Ao fazer referência aos famintos e sedentos de justiça e prometer-lhes que serão saciados, Jesus destaca e reverencia o processo do aprendizado do conhecimento. O mesmo sentido podemos depreender da menção aos humildes. Ambos os termos, pobres de espírito e humildes, nos devolvem a ideia de nosso esvaziamento de qualquer razão pessoal autóctone de ser e de viver. Nada somos por nós mesmos. O aprendizado do conhecimento da verdade nos liberta. A mansidão dos que herdarão a terra esconde o segredo de quem aplicou o conhecimento aprendido em aprendizado prático. Ser manso, ao contrário do senso comum de ser subalterno e inferior, significa exercício de autocontrole. Ser manso denota atitude humilde e gentil para com os outros, determinada por uma estimativa correta de nós mesmos. Aqui reside o aspecto prático. Aprendemos a fazer diante do outro segundo a medida da humildade e gentileza, levando em conta que não somos uns melhores que outros. Tendo aprendido o conhecimento e tendo aprendido a aplicá-lo de forma prática, somo impactados por um claro reflexo relacional. As bem aventuranças dos misericordiosos e pacificadores são claros exemplos. Misericórdia, isto é não querer mal às pessoas como merecem, e pacificação, ou seja, um esforço constante pelos relacionamentos amistosos, são voltados ao outro, ao nosso próximo. Finalmente, nosso ser sofre transformação ao aprendermos a ser diferentes. O gradativo aprendizado advindo do conhecimento de Deus nos leva a um status cada vez mais próximo dele e nos eleva à condição de “limpos de coração”. Ser limpo de coração é alcançar uma instância de divórcio pleno de tudo o que não agrada relacionalmente a Deus que é agraciada pela benção de “ver a Deus”. Note-se, portanto, que os elementos essenciais do aprendizado estão imersos nesta rica e famosa perícope, o que atesta o irrefutável papel pedagógico da igreja como comunidade de Cristo, o pregador do sermão do monte. Refletindo sobre a Igreja hodierna como comunidade pedagógica

É urgente o resgate do senso de comunidade aprendente e comunidade terapêutica da igreja de hoje, mas é vital a retomada do caráter pedagógico.
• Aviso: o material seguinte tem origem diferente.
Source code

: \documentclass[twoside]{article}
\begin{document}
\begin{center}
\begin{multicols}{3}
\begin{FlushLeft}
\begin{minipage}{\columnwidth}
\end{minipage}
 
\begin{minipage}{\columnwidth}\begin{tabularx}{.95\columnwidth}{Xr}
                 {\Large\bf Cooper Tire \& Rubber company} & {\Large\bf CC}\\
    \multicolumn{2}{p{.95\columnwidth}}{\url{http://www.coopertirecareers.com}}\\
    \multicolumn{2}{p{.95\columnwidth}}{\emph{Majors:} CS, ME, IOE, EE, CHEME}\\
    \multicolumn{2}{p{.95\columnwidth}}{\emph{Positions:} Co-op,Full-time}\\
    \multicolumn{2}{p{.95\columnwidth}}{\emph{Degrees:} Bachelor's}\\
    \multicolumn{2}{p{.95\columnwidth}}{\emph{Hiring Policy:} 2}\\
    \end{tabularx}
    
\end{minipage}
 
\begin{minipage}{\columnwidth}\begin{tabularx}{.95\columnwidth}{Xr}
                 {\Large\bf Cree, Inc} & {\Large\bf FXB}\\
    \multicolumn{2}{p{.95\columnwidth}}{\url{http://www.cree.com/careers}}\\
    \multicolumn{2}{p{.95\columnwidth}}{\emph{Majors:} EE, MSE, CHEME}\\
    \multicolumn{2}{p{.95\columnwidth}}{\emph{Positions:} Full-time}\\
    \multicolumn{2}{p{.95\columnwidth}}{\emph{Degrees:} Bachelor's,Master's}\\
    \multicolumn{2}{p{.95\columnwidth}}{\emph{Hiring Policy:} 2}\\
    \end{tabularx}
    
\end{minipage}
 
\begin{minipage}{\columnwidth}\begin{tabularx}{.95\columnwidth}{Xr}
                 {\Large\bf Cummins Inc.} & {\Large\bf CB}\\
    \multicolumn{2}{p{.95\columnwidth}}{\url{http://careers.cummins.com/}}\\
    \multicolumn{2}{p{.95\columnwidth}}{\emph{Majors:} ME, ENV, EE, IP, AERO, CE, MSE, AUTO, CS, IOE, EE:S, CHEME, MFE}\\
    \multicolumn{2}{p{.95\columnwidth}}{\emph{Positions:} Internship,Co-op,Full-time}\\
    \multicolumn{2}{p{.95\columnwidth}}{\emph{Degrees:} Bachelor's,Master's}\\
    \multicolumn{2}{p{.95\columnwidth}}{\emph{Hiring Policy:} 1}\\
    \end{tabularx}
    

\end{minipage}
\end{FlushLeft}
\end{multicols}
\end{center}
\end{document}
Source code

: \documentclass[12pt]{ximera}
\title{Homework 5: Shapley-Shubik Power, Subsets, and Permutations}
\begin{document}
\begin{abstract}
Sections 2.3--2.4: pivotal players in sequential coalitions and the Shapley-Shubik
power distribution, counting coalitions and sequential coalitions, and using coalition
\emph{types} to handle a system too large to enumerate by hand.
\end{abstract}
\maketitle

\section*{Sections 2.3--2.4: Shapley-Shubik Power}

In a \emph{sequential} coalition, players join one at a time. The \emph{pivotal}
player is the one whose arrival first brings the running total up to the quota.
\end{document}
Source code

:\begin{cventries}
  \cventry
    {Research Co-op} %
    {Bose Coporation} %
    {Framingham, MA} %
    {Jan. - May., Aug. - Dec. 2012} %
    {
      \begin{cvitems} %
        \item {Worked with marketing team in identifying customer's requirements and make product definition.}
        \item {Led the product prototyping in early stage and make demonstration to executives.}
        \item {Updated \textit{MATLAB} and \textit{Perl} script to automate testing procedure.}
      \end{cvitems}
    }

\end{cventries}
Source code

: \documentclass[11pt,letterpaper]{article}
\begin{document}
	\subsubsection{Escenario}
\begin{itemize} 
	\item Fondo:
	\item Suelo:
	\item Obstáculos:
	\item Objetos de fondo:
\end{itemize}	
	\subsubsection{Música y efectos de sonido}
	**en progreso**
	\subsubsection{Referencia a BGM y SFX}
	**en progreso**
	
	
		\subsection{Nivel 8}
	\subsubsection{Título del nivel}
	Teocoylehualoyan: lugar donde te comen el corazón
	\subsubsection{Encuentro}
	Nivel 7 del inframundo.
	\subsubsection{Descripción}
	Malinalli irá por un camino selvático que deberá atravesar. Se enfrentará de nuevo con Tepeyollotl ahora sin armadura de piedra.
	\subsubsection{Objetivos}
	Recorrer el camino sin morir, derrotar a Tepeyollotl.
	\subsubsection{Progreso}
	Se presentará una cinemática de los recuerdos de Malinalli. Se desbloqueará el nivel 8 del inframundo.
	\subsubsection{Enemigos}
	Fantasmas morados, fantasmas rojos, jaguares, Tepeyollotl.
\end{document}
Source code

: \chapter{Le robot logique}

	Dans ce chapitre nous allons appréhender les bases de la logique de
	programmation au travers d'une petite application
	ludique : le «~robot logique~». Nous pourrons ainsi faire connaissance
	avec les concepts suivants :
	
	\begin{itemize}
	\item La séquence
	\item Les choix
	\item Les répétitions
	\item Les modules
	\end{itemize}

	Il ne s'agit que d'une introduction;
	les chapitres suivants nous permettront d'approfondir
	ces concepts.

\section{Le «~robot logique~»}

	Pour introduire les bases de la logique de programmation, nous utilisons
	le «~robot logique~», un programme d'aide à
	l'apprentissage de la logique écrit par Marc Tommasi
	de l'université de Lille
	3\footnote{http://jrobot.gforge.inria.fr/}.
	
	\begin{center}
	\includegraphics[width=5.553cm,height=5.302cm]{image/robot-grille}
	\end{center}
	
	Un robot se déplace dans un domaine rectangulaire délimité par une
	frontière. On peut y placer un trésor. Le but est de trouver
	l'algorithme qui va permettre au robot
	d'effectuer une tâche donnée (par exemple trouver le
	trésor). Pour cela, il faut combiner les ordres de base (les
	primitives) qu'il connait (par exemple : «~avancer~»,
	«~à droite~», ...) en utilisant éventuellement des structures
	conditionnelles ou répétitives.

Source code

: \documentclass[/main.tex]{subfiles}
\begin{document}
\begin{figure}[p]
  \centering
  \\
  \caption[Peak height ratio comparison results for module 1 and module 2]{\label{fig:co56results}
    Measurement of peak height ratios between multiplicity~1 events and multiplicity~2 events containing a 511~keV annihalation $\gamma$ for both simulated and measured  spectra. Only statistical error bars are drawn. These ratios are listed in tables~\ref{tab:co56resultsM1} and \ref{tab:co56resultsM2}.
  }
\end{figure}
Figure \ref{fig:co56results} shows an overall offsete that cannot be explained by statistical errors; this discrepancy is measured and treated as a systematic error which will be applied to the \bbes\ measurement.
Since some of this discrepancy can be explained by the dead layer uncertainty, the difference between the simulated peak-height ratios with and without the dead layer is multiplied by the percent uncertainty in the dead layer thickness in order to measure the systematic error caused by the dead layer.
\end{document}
Só se aprende e se trata na igreja se houver exercício da função pedagógica. Vivemos dias em que a “onda gospel” tem transformado a igreja em plateia de “shows gospels” e o senso de espetáculo tem tirado o senso de sala de aula. As classes de escola bíblica mínguam ao sabor de ensinos anêmicos e professores desmotivados. Os púlpitos perderam-se no afã de discursos de autoajuda, muitas vezes com tons mercantilistas. O evangelho social tem tonalizado muito mais o social, transformando a igreja em mais uma sociedade beneficente dentre muitas outras. É urgente o resgate do sentido original da igreja como comunidade terapêutica e aprendente, mas muito mais como comunidade pedagógica, ensinando a aprender o conhecimento, a aprender a fazer, a aprender se relacionar e aprender a se transformar. É urgente que a igreja volte a ser igreja, antes que se torne num clube, casa de shows ou organização social beneficente. Referências bibliográficas

Josué Adam Lazier, A Bíblia e o ensino: por uma educação integral. Revista Caminhando v. 16,

n. 1, p. 79-85, jan./jun. 2011

UNESCO. Educação um Tesouro a Descobrir – Relatório para a UNESCO da Comissão

Internacional sobre Educação para o século XXI. São Paulo: Cortez Editora, 1998.

Bíblia Shedd / |Editor Responsável Russel P. Shedd|; traduzida em português por João Ferreira

de Almeida - 2. Ed. rev. e atual. no Brasil. São Paulo: Vida Nova; Brasília, 1997.

Stott, John R.W., A mensagem do sermão do monte. 3ª Edição. São Paulo. ABU Editora, 1985.